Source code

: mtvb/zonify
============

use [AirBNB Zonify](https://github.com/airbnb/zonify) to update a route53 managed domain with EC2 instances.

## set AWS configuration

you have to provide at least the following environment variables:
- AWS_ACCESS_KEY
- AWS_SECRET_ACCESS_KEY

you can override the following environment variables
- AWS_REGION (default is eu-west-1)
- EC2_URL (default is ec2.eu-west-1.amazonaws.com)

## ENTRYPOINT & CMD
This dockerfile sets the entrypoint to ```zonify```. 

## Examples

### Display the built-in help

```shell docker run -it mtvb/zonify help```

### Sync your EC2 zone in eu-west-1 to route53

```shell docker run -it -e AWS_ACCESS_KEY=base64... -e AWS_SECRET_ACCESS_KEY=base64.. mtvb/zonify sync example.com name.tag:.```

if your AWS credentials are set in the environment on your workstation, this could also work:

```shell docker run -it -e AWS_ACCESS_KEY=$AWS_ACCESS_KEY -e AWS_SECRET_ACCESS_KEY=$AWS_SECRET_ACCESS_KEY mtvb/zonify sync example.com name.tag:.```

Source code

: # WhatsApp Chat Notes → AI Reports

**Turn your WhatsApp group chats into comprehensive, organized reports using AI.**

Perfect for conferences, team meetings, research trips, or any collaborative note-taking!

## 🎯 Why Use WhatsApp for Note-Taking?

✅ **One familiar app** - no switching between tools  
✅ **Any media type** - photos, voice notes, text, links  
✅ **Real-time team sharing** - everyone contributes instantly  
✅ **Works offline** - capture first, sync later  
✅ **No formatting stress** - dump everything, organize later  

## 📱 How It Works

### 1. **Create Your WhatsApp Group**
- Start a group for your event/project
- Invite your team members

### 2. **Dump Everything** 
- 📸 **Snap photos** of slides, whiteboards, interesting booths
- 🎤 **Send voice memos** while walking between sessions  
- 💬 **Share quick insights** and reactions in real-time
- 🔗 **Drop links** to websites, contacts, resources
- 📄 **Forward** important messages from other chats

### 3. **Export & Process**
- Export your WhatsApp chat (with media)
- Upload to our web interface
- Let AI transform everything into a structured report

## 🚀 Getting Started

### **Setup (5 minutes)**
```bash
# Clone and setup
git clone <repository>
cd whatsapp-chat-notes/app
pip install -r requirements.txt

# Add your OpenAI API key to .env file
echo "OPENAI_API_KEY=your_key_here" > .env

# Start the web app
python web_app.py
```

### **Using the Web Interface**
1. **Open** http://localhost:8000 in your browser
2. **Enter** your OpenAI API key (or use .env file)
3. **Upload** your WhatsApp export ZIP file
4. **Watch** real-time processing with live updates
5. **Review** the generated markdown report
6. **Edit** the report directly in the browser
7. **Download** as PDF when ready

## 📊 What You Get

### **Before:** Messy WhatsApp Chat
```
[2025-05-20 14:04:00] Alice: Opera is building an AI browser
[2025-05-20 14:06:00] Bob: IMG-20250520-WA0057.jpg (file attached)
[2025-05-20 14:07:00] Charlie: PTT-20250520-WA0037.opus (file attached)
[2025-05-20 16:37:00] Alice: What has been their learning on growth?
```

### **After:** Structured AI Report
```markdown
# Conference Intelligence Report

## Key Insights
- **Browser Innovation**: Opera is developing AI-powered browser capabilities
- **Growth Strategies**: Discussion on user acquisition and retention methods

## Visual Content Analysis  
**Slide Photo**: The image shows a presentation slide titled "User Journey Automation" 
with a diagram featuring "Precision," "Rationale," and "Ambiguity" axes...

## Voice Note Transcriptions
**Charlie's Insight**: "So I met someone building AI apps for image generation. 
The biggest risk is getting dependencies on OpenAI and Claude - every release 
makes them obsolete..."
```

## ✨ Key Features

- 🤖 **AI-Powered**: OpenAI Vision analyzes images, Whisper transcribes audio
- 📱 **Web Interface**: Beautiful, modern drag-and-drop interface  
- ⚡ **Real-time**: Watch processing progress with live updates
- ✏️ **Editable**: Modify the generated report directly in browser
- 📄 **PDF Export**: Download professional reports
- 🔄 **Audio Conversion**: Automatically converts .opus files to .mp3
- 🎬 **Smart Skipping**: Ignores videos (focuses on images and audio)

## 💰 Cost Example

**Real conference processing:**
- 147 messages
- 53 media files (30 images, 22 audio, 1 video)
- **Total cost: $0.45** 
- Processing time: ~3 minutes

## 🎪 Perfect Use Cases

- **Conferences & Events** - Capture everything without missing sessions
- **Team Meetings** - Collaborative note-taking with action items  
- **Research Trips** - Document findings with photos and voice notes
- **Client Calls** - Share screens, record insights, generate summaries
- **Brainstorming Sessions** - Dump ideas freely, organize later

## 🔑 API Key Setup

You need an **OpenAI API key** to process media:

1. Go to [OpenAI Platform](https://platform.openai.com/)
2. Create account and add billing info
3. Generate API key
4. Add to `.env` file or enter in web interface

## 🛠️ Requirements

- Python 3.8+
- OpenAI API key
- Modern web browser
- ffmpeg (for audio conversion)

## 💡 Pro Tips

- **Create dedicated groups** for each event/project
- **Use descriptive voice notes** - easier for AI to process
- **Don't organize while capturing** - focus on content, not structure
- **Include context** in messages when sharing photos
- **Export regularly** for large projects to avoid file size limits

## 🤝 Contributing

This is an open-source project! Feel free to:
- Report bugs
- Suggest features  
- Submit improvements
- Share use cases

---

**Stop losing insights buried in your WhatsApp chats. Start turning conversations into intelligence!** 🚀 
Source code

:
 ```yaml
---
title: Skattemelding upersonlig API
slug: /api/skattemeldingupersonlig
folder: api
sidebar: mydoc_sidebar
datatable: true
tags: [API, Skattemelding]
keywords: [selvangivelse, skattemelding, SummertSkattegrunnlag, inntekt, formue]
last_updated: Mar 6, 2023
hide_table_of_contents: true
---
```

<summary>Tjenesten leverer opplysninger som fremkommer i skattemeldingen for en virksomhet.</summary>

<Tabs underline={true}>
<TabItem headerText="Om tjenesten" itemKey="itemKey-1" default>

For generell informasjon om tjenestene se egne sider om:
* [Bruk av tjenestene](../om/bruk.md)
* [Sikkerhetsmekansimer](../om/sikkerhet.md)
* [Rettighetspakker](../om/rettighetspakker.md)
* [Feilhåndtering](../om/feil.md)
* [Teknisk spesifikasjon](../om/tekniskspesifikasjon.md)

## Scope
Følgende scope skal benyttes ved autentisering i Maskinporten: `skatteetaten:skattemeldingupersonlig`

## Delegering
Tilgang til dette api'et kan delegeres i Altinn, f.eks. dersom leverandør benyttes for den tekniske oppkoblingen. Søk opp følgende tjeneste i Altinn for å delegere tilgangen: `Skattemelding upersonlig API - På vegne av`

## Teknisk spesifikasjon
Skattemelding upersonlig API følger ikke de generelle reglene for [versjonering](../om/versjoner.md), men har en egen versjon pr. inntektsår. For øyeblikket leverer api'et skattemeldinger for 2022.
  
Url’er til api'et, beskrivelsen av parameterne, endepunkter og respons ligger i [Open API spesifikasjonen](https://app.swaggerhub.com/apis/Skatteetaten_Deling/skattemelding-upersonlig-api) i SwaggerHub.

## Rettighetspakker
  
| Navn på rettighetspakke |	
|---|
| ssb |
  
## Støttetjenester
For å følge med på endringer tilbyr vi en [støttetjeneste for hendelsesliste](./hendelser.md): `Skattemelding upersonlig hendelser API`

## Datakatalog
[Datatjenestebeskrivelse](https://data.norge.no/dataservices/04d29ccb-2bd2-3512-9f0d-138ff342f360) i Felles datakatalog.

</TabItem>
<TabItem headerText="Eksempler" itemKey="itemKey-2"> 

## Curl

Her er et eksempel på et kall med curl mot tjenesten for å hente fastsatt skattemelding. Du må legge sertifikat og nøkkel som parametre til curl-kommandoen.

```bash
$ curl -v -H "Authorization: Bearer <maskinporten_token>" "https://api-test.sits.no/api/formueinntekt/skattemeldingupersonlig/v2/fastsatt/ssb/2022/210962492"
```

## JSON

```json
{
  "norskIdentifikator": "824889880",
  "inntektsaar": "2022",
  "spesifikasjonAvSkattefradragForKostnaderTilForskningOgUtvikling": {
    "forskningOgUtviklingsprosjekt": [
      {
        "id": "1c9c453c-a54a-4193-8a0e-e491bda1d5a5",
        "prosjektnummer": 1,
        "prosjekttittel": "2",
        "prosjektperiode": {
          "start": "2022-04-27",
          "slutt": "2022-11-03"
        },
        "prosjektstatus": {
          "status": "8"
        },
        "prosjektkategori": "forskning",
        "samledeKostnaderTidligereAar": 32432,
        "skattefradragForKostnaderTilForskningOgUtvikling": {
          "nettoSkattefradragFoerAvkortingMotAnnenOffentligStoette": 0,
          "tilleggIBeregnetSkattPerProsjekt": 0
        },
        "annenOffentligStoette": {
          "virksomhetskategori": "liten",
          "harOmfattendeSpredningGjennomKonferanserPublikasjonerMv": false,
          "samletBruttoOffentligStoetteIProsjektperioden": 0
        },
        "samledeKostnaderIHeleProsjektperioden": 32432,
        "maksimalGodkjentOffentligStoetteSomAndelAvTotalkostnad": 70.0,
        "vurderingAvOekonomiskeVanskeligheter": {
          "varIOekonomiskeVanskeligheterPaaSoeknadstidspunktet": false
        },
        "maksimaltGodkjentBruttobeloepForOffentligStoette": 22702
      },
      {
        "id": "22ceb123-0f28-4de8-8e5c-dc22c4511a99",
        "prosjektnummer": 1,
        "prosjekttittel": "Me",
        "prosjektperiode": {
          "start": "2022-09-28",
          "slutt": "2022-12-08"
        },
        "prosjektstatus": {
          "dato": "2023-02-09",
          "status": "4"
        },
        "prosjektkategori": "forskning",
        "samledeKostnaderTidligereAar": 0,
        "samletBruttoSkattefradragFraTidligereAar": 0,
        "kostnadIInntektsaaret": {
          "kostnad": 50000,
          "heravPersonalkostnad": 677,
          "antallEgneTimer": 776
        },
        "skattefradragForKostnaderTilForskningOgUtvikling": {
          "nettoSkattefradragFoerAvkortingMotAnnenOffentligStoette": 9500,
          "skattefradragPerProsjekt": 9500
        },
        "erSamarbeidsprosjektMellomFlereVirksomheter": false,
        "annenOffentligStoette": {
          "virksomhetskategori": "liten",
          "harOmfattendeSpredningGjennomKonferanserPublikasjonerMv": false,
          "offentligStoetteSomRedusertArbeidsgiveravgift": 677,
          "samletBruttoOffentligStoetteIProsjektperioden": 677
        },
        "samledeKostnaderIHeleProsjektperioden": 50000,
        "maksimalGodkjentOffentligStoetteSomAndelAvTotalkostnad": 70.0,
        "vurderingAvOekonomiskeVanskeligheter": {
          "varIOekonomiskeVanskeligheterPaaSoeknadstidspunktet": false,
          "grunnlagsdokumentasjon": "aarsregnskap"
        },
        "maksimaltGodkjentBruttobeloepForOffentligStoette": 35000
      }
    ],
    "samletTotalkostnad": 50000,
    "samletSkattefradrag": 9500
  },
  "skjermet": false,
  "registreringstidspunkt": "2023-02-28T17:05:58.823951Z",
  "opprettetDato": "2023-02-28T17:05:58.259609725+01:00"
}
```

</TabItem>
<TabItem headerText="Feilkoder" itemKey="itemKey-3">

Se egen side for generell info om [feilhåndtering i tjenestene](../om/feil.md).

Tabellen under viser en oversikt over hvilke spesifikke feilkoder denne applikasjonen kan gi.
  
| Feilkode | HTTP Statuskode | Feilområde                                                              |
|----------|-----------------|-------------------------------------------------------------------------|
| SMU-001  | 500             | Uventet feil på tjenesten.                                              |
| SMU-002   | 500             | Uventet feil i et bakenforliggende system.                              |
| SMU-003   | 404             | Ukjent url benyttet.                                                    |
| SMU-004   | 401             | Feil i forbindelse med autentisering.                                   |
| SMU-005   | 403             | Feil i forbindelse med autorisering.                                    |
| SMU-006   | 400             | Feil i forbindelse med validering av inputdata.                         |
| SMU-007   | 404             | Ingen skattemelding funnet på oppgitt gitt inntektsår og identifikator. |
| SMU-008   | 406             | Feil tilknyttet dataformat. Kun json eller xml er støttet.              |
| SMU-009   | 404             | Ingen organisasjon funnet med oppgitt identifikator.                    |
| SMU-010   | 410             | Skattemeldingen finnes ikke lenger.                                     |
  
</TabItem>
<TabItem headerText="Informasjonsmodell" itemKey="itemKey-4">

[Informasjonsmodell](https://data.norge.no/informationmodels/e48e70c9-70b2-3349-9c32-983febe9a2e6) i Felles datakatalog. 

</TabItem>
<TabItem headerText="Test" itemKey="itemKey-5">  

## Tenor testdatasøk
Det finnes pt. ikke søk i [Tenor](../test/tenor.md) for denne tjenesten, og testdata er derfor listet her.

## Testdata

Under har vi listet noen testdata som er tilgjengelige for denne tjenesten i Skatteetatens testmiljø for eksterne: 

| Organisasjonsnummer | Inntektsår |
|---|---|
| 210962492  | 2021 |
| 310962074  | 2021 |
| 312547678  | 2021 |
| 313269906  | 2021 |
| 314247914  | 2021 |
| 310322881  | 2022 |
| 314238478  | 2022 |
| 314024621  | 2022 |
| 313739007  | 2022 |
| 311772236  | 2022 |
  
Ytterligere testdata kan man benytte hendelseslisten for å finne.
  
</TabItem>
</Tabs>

• • • • • • •

For each line above that contains the word "Watch", copy that line.

4. **Watch** real-time processing with live updates
- ⚡ **Real-time**: Watch processing progress with live updates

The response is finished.